The story was so predictable, contrived, and poorly written that by week three I was genuinely angry while playing through it, waiting for it to just be over. It ends with us hunting down the real Chioma Esi, Maya’s wife, from our timeline and we discover her discarded Exo frame in Maya’s laboratory. Then you complete the mission like normal and a cutscene plays where we’re suddenly at the area in the beginning of the mission for some reason. Our Guardian, Ikora, and Saint try to talk Maya down, telling her that she discarded her Chioma. Maya tries to control our little fireteam, but Saint breaks free by the power of plot convenience and hits her with a single sentinel shield, then Ikora nova bombs her and Maya falls in a river of radiolaria and drifts away. What is this utter mess you can barely call an ending? Nothing is accomplished. We talk to the villain, reveal information she probably already knows, then hit her twice in a cutscene and she’s gone? Is that it? Why didn’t we just attack her when we first encountered her? Nothing meaningful changed since then, so we should’ve been able to just kick her teeth in then and there. After this awful cutscene, I was ready to just be done with this awful episode and its utterly wasted story. But in one final middle finger, the game hits me with an error code Weasel as I’m in the middle of my last conversation with Saint. It’s like the game recognized how crappy the story was and was trying to expedite my departure. It was almost funny.

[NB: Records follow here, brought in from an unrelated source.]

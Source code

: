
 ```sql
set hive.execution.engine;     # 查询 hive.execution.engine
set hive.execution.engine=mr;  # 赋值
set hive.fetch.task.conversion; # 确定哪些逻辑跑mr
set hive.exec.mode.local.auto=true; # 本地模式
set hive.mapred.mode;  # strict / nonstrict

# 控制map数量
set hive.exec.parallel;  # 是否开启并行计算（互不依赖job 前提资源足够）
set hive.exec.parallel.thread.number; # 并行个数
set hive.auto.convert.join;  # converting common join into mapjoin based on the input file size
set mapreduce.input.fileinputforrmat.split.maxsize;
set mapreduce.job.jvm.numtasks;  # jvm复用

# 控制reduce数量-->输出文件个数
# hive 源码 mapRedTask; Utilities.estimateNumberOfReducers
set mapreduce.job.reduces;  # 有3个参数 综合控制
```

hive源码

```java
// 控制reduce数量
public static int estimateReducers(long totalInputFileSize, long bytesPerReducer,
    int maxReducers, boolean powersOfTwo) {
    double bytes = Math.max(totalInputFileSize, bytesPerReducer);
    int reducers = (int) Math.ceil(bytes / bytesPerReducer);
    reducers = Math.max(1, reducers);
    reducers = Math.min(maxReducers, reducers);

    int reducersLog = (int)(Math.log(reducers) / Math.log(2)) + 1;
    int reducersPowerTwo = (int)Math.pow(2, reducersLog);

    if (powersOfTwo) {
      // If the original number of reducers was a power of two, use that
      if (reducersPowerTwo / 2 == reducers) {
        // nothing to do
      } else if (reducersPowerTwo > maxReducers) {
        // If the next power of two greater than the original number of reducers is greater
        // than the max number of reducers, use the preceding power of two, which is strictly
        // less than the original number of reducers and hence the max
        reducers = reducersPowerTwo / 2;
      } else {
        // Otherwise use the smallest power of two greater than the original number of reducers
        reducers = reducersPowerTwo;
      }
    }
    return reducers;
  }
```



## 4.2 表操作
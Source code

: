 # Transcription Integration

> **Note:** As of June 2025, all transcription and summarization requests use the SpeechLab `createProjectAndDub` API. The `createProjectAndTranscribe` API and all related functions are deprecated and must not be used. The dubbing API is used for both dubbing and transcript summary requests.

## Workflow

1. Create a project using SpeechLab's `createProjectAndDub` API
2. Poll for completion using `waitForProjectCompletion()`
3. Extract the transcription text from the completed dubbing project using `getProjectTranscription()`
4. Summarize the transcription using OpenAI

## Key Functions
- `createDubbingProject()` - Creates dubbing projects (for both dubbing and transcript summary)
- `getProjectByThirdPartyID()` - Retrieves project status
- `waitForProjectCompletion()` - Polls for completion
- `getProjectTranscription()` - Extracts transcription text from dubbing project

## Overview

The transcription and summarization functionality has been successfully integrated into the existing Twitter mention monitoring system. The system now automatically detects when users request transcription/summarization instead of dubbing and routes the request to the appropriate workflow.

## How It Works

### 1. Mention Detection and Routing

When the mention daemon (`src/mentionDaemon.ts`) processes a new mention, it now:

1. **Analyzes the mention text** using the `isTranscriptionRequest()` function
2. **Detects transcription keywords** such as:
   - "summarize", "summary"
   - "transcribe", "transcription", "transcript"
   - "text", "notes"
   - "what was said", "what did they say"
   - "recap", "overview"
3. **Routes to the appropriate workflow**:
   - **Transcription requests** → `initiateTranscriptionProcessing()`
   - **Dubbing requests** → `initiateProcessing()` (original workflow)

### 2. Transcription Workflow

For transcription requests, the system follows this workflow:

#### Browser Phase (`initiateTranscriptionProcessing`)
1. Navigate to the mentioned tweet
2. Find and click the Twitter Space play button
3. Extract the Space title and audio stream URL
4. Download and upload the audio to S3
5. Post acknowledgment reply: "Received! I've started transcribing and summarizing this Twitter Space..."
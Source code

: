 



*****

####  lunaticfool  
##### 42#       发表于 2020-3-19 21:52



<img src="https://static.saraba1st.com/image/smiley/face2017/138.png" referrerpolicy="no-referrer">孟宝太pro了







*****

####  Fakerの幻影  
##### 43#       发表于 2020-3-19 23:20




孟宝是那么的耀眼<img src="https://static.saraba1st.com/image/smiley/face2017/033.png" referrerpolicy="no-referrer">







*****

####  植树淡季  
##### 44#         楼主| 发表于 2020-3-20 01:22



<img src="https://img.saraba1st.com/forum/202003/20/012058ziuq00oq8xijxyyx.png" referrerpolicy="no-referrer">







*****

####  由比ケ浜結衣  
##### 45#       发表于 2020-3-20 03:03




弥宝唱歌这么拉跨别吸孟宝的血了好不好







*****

Overall, “Echoes” is a terribly written waste of an interesting story that started strong but got weighed down by a nonsensical motive for its main antagonist. Maya’s motive feels very out of character given what we knew about her, so her searching for Chioma feels out of place and disingenuous to her previously established character. Furthermore, the game does a really bad job of explaining why everything happening on Nessus is a bad thing. Maya controls the Vex and is terraforming Nessus. That’s conveyed, but what’s the significance? Why is it bad that Maya’s terraforming Nessus? It’s such a dead destination with nothing going on that I often forget it’s even in the game. By the end of the episode, Maya’s character assassination via her motive completely removes any and all threat that she may pose. There is no urgency in stopping her; she and her power exist as nothing more than a vague, nebulous threat. Her taking control of Saint earlier in the episode could’ve been an interesting moment of foreshadowing, but all it does is serve to rehash the tired Saint-Osiris relationship plot line that’s been done to death every other season. “Echoes” is more of the same, and not in a good way. Nothing meaningful or interesting happens in the final act, causing what could have been a really good set-up for a new antagonist with unique powers to fall apart under the weight of its own incompetence and end with all the fanfare and exuberance of a wet fart.